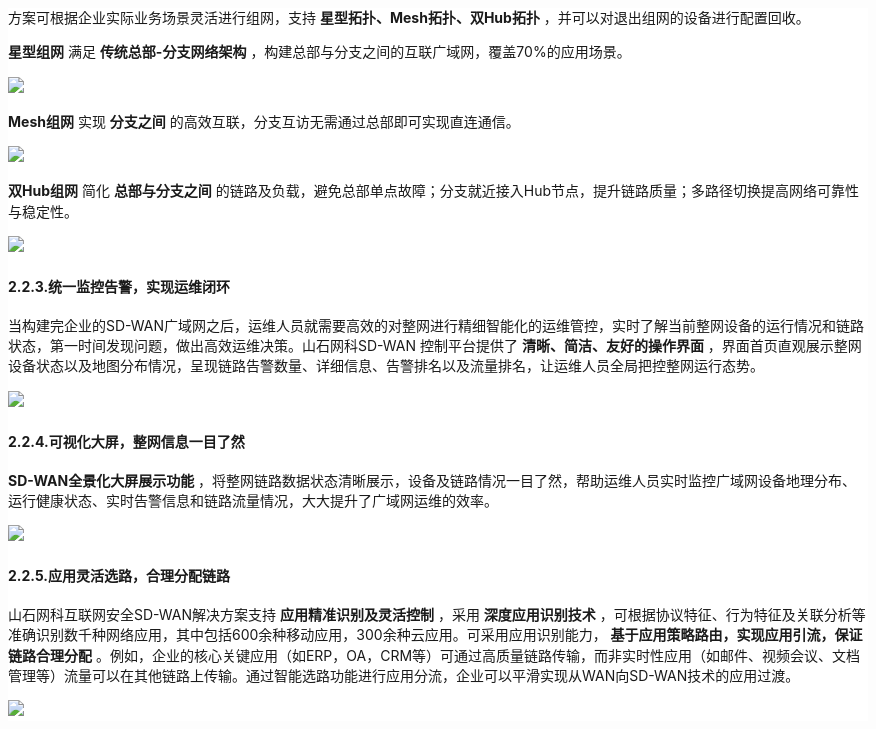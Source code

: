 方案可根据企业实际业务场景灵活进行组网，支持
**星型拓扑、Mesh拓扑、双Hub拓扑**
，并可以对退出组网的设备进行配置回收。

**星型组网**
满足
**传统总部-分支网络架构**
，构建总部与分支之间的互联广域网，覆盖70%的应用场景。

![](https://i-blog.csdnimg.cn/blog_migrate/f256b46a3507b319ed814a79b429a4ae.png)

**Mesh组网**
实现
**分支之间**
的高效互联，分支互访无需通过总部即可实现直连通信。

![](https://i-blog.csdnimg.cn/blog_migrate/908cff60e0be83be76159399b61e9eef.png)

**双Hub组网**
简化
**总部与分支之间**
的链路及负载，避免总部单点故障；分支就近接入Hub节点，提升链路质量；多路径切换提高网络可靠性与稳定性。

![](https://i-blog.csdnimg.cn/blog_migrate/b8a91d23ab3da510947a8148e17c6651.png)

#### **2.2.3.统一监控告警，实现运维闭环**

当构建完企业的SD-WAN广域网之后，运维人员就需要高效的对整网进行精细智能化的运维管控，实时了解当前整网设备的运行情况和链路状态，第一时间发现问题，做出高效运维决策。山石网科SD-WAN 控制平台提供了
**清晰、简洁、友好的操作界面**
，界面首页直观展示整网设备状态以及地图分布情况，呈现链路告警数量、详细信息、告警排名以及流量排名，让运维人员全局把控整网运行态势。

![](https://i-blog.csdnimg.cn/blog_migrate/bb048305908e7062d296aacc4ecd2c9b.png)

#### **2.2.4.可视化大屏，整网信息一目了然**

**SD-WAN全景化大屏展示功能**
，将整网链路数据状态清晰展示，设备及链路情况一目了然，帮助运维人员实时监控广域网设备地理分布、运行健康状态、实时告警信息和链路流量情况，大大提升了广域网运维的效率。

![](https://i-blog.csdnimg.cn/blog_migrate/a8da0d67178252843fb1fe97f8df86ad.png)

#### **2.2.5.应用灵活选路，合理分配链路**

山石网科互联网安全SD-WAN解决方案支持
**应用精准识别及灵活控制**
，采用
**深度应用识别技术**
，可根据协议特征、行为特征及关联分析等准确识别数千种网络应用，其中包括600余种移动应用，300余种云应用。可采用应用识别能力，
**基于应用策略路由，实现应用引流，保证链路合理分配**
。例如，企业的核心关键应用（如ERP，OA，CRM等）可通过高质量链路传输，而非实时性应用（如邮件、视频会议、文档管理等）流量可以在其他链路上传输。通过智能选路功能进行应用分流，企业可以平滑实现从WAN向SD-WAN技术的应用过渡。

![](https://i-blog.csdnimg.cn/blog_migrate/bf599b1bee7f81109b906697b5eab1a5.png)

BRIEF: Scan the material above. Copy each line where "csdnimg" occurs.

WRITTEN REPLY:
![](https://i-blog.csdnimg.cn/blog_migrate/f256b46a3507b319ed814a79b429a4ae.png)
![](https://i-blog.csdnimg.cn/blog_migrate/908cff60e0be83be76159399b61e9eef.png)
![](https://i-blog.csdnimg.cn/blog_migrate/b8a91d23ab3da510947a8148e17c6651.png)
![](https://i-blog.csdnimg.cn/blog_migrate/bb048305908e7062d296aacc4ecd2c9b.png)
![](https://i-blog.csdnimg.cn/blog_migrate/a8da0d67178252843fb1fe97f8df86ad.png)
![](https://i-blog.csdnimg.cn/blog_migrate/bf599b1bee7f81109b906697b5eab1a5.png)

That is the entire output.